Logo BMBF
 
Logo NGFN
Home
_


1.3. Data repository and showcase for NGFN-2.

Responsible: Prof. Dr. Walter Mewes, GSF, Munich.

Background:

The aim of this subproject is to establish a repository for diverse data types such as expression arrays and protein/protein interactions that should serve as an information resource for the NGFN as well as an open Web portal to represent the NGFN2 for the scientific community. SMP bioinformatics plans to implement a double-layered data repository design, with a "local instance" hosting data only of interest for local researches and a "central repository" for data of broader interest. This subproject deals with the implementation of the latter repository and will thus provide access to NGFN data for the scientific community, while also providing a comprehensive view for comparative data analysis.

Planned work:

This subproject is primarily comprised of the following five goals:

1) Array data repository (MIPSexpress technology): Here we plan to implement and maintain a central repository compliant with the current MIAME standards (MGED). In addition bidirectional data exchange via various file formats including the recent OMG-standard MAGE-ML will be provided. A special focus of this repository will be an in-depth integration of SOP management structures, lab-based procedure information, and technical parameter sets. Data provided to the central repository will allow for the comparative analysis with datasets of independent or related groups with respect to bio-experimental annotation, their quality, and the comparative statistics of the behaviour of individual genes or gene sets. Tools for the statistical analysis of data with respect to their functional annotation will be integrated as applications within the portal of the repository. Finally, we also aim to provide a standardized and user transparent data transport interface to both local centers and central repositories outside Germany.

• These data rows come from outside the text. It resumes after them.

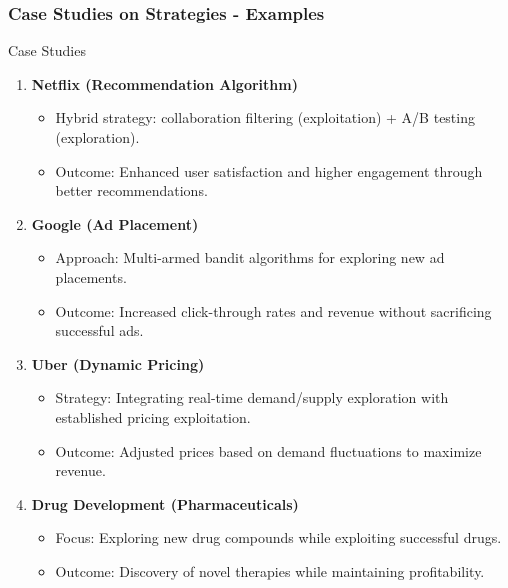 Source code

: \documentclass[aspectratio=169]{beamer}
\begin{document}
\begin{frame}[fragile]
    \frametitle{Case Studies on Strategies - Examples}
    \begin{block}{Case Studies}
        \begin{enumerate}
            \item \textbf{Netflix (Recommendation Algorithm)}
                \begin{itemize}
                    \item Hybrid strategy: collaboration filtering (exploitation) + A/B testing (exploration).
                    \item Outcome: Enhanced user satisfaction and higher engagement through better recommendations.
                \end{itemize}
            \item \textbf{Google (Ad Placement)}
                \begin{itemize}
                    \item Approach: Multi-armed bandit algorithms for exploring new ad placements.
                    \item Outcome: Increased click-through rates and revenue without sacrificing successful ads.
                \end{itemize}
            \item \textbf{Uber (Dynamic Pricing)}
                \begin{itemize}
                    \item Strategy: Integrating real-time demand/supply exploration with established pricing exploitation.
                    \item Outcome: Adjusted prices based on demand fluctuations to maximize revenue.
                \end{itemize}
            \item \textbf{Drug Development (Pharmaceuticals)}
                \begin{itemize}
                    \item Focus: Exploring new drug compounds while exploiting successful drugs.
                    \item Outcome: Discovery of novel therapies while maintaining profitability.
                \end{itemize}
        \end{enumerate}
    \end{block}
\end{frame}
\end{document}
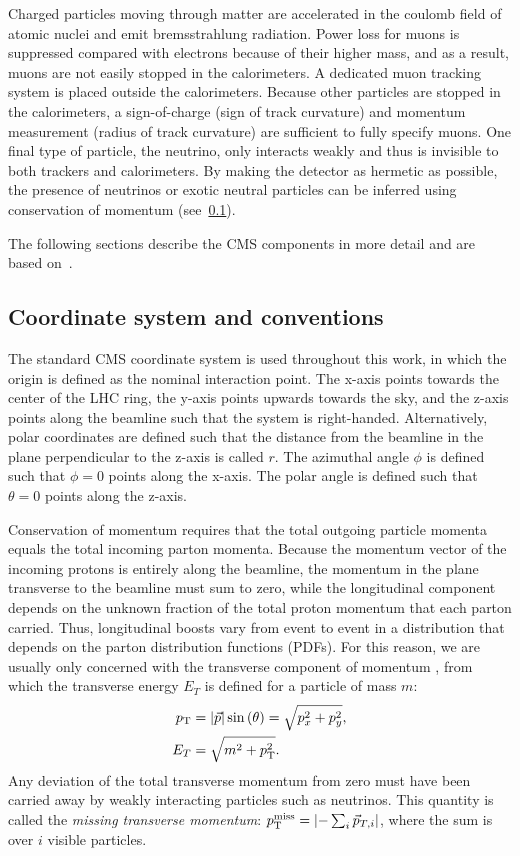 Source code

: Charged particles moving through matter are accelerated in the coulomb field of
atomic nuclei and emit bremsstrahlung radiation. Power loss for muons is
suppressed compared with electrons because of their higher mass, and as a
result, muons are not easily stopped in the calorimeters. A dedicated muon
tracking system is placed outside the calorimeters. Because other particles are
stopped in the calorimeters, a sign-of-charge (sign of track curvature) and
momentum measurement (radius of track curvature) are sufficient to fully specify
muons. One final type of particle, the neutrino, only interacts weakly and thus
is invisible to both trackers and calorimeters. By making the detector as
hermetic as possible, the presence of neutrinos or exotic neutral particles can
be inferred using conservation of momentum (see~\cref{sec:coordinates}).

The following sections describe the CMS components in more detail and are based
on~\cite{1748-0221-3-08-S08004}.

\subsection{Coordinate system and conventions}
\label{sec:coordinates}
The standard CMS coordinate system is used throughout this work, in which the
origin is defined as the nominal interaction point. The x-axis points towards
the center of the LHC ring, the y-axis points upwards towards the sky, and the
z-axis points along the beamline such that the system is right-handed.
Alternatively, polar coordinates are defined such that the distance from the
beamline in the plane perpendicular to the z-axis is called $r$. The azimuthal
angle $\phi$ is defined such that $\phi=0$ points along the x-axis. The polar
angle is defined such that $\theta=0$ points along the z-axis.

Conservation of momentum requires that the total outgoing particle momenta
equals the total incoming parton momenta. Because the momentum vector of the
incoming protons is entirely along the beamline, the momentum in the plane
transverse to the beamline must sum to zero, while the longitudinal component
depends on the unknown fraction of the total proton momentum that each parton
carried. Thus, longitudinal boosts vary from event to event in a distribution
that depends on the parton distribution functions (PDFs). For this reason, we
are usually only concerned with the transverse component of momentum \pT, from
which the transverse energy $E_T$ is defined for a particle of mass $m$:
\begin{align}
  p_\text{T} &= |\vec{p}| \sin\left(\theta\right) = \sqrt{p_x^2 + p_y^2}, \\
  E_T &= \sqrt{m^2 + p_\text{T}^2}.
\end{align}
Any deviation of the total transverse momentum from zero must have been carried
away by weakly interacting particles such as neutrinos. This quantity is called
the \textit{missing transverse momentum}: $p_\text{T}^\text{miss} = \lvert- \sum_i
\vec{p}_{T,i}\rvert$, where the sum is over $i$ visible particles.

2) Data resource for NGFN data and results (NGFN Matrix): Here we will implement a data retrieval layer that allows users to integrate array-technology data with various kinds of gene-oriented annotation. In particular, information on the functional links between genes as obtained from function ontologies like the "MIPS Functional Catalogue" or GO will dramatically enhance the significance of individual signals and will be of great value for the interpretation of array-technology data.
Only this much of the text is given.